Exercise material ▸
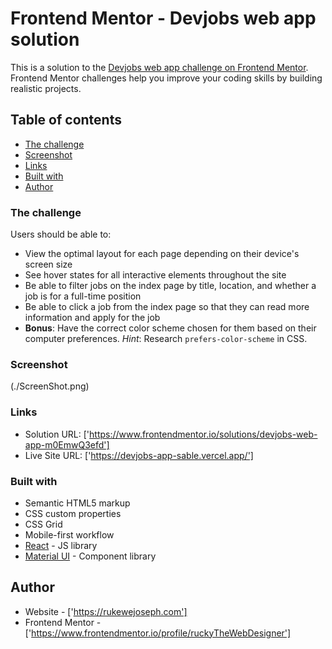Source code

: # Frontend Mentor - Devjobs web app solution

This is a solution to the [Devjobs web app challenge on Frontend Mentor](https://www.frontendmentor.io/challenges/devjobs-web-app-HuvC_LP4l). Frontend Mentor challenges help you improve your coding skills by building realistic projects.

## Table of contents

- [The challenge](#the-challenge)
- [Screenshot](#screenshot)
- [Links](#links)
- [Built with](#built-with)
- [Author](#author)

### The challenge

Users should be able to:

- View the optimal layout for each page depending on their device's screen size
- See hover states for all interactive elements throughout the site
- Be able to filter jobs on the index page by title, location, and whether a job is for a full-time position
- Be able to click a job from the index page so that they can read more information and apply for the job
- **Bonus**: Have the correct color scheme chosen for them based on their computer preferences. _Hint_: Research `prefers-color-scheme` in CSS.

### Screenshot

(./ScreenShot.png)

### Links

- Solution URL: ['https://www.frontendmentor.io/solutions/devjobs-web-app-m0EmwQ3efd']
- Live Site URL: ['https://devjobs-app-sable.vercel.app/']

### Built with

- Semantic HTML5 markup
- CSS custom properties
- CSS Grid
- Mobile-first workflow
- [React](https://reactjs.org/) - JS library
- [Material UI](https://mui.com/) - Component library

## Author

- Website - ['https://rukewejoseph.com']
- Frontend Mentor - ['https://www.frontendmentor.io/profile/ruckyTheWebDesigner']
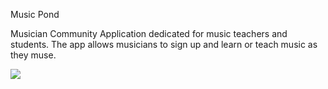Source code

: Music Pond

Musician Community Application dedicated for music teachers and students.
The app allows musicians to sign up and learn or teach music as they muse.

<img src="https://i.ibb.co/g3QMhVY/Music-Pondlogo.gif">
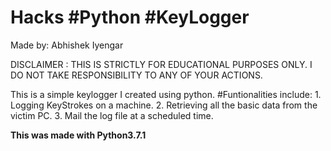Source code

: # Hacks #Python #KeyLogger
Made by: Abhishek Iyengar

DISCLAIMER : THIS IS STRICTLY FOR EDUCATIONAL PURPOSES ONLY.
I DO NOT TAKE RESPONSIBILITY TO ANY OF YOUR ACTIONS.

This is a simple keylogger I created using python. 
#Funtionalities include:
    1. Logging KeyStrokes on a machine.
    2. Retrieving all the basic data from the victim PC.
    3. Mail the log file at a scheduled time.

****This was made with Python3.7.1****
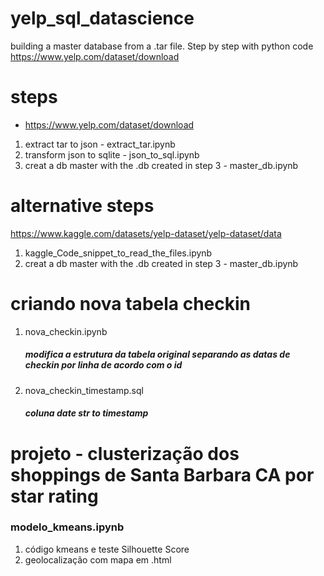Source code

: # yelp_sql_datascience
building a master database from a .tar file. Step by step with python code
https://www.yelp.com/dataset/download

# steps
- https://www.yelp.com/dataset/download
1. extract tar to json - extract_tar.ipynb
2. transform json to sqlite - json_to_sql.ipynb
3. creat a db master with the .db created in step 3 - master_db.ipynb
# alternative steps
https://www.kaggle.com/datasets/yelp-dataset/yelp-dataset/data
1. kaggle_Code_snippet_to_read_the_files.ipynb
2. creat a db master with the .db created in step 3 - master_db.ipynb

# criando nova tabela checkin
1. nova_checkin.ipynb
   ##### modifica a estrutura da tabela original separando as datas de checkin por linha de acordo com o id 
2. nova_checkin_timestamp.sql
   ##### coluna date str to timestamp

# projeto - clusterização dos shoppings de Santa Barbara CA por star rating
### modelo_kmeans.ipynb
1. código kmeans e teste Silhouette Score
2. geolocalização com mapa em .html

Work item ▸
Both the line containing "2. transform json" and the line containing "1. nova_checkin.ipynb" belong in the answer. Print them and every line above that falls between them exactly, and no others.

Final answer ▸
2. transform json to sqlite - json_to_sql.ipynb
3. creat a db master with the .db created in step 3 - master_db.ipynb
# alternative steps
https://www.kaggle.com/datasets/yelp-dataset/yelp-dataset/data
1. kaggle_Code_snippet_to_read_the_files.ipynb
2. creat a db master with the .db created in step 3 - master_db.ipynb

# criando nova tabela checkin
1. nova_checkin.ipynb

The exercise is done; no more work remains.